Also on the last adjourned date, the witness had narrated, how different text messages and chats containing credit card details, were exchanged between the defendant and another recipient identified as Yadd.

When trial resumed on Wednesday, the witness, again reiterated portions of his earlier testimonies of Oct. 26, and indicated the visual spots of those testimonies, on the screen of the projected CD.

For instance, the witness showed visual displays of the credit card numbers, chats, as well as the incoming and outgoing short message services (SMS), which were analysed from the defendant’s iPhone.

The witness typically identified the “message trafficking” between the numbers +447426343432 and +447548061528.

On the whole, he told the court that the CD contained a total of 51,933 pages of the analysis conducted on the defendant device.

After the CD was displayed for about 45 minutes, the prosecutor then asked the witness to confirm if exhibits A and D, were vital elements of his analysis, and he replied in the affirmative.

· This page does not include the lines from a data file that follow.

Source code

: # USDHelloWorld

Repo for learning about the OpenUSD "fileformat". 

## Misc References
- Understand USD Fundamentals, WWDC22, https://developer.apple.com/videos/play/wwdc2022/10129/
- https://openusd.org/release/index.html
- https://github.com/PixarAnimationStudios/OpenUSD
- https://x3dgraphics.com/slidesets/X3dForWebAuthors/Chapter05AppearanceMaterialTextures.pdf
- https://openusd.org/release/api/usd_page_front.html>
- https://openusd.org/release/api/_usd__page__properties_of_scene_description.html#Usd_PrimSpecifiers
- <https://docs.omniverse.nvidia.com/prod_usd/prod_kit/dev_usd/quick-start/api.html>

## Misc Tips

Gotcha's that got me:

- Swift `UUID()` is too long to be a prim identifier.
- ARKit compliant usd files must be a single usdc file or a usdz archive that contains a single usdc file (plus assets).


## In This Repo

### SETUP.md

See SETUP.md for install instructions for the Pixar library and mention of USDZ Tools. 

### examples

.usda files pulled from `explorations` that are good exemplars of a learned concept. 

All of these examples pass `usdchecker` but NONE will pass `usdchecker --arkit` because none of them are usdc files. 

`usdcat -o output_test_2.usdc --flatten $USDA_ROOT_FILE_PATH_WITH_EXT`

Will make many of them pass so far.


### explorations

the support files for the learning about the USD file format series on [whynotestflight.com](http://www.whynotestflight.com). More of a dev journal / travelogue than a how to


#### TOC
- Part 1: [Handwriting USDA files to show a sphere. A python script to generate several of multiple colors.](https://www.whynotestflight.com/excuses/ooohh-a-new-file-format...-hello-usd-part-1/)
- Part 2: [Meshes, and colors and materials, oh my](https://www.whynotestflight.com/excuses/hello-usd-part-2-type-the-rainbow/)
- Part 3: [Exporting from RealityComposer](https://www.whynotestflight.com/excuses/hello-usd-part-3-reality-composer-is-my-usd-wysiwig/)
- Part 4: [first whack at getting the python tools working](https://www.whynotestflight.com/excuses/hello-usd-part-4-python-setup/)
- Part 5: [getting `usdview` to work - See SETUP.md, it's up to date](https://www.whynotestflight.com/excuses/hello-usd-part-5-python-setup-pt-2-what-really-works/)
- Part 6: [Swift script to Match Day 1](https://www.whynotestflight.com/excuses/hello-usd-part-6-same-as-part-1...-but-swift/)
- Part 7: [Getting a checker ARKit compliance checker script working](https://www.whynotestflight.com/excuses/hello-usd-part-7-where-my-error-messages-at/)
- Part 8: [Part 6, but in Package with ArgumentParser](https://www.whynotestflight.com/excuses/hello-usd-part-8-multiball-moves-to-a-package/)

Exhibit A is the Forensic Report Form, while exhibit D is the iPhone of the defendant.

Oyedepo then indicated to the court, that he had concluded examination of the witness, adding that whatever remained was left for his address.

During cross-examination, defence counsel Mr Olalekan Ojo, SAN, first sought leave of court to apply for a variation of its order and prayed that the court takes custody of the iPhone of the defendant which had been in the custody of the prosecution.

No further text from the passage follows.